Credit unions are showing their strength in the auto lending marketplace in 2016. New car sales are up 3%, making 2016 look much like 2015 — a record year in which the auto industry sold 17.5 million new vehicles. For 2016, 17.7 million new auto sales units are projected by year’s end.
Credit unions have capitalized on banner vehicle sales over the past year 18 months and continue to grow auto loans and further strengthen their marketplace presence.
During its quarterly State of the Credit Union Auto Lending Market webcast, CU Direct took a closer look at credit union performance in the auto lending arena and how indirect lending continues to be a key driving factor in credit unions growing their auto loan portfolios.
The Case For Credit Unions
Auto loans comprise one-third of credit unions’ portfolios and are the fastest-growing loan segment. At the same time, the indirect lending channel is the largest source of that growth. Over the past five years, credit unions have almost doubled their indirect lending, from $70 billion in 2010 to $137 billion in 2015, growing at a 14.4% compound annual growth rate. Increasingly, credit unions are realizing the necessity to be active and more engaged in indirect lending or they risk losing loans.
Credit unions continue to narrow the gap with both captives and banks, capturing one out of four auto loan originations in the market: $154 billion of the $620 billion in auto originations in year 2015, a 20% year-over-year increase from 2014. In 2015, auto loans made up 33% of total outstanding balances for credit unions, up from 32% in 2014.
Moreover, even as major players such as Ford Motor Credit, Toyota Financial, and Capital One reported market declines of 18.6%, 7.6%, and 3.1%, respectively, from March 2015, credit unions posted strong growth.
Credit unions as a whole have grown market share in 2016 (through April) to 21%, up from 20% in April 2015, and for the second year in a row taking share away from banks and captives to become the No. 2 lender type. Banks have experienced a decrease in market share since 2011, falling from 40.6% market share to 36% in 2016. Similarly, captives have seen their share of the auto lending pie decrease, going from 19.9% market share in 2013 to 16.8% share YTD in 2016.

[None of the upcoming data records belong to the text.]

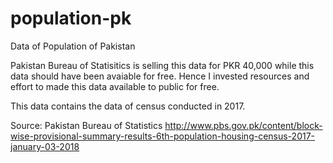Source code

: # population-pk
Data of Population of Pakistan

Pakistan Bureau of Statisitics is selling this data for PKR 40,000 while this data should have been avaiable for free.
Hence I invested resources and effort to made this data available to public for free.

This data contains the data of census conducted in 2017. 

Source: Pakistan Bureau of Statistics
http://www.pbs.gov.pk/content/block-wise-provisional-summary-results-6th-population-housing-census-2017-january-03-2018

As a further testament to credit unions’ ongoing rise in the auto lending marketplace, the 1,000-plus credit unions on CU Direct’s CUDL Lending Platform, as an aggregate, are leading market place growth in 2016, with 16% year-over-year growth to date, and generating more than 252,000 auto loans through the first quarter.
CU Direct’s credit unions continue to have a strong presence in the marketplace as the No. 3 auto lender in the United States — climbing from the nation’s No. 7 lender in 2010 — outperforming major marketplace players, including Chase Auto Finance, while trailing only Wells Fargo and Ally, respectively.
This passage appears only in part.